::: INPUT FOR THIS TASK
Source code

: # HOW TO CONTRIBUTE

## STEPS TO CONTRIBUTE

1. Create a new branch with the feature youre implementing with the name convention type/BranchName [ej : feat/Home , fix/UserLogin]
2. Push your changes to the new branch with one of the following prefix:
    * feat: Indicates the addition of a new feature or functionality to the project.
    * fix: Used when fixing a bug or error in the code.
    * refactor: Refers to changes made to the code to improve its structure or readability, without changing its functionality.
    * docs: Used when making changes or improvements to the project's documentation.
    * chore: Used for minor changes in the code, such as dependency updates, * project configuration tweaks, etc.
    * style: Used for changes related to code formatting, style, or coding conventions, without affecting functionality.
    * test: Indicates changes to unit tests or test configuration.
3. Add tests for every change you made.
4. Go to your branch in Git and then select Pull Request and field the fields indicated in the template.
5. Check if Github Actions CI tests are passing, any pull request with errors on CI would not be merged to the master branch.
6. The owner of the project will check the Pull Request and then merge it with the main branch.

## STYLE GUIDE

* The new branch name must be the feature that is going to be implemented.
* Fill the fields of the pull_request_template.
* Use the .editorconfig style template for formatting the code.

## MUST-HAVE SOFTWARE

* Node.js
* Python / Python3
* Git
::::::
::: INPUT FOR THIS TASK
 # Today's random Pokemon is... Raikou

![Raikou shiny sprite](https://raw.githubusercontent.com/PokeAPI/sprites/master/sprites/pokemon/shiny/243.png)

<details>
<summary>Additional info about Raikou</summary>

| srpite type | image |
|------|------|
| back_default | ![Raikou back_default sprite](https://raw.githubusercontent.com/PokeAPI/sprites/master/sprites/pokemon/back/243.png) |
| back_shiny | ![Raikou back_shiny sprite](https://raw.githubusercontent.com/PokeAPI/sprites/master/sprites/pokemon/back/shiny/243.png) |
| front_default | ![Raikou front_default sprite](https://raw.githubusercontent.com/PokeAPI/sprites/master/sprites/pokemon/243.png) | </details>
::::::
__WHAT TO WORK ON__
Above are the records; from them, give again exactly the lines from the one containing "Source code" through the one containing "2. Push your", both included.

__SOLUTION FOR THIS TASK__
Source code

: # HOW TO CONTRIBUTE

## STEPS TO CONTRIBUTE

1. Create a new branch with the feature youre implementing with the name convention type/BranchName [ej : feat/Home , fix/UserLogin]
2. Push your changes to the new branch with one of the following prefix:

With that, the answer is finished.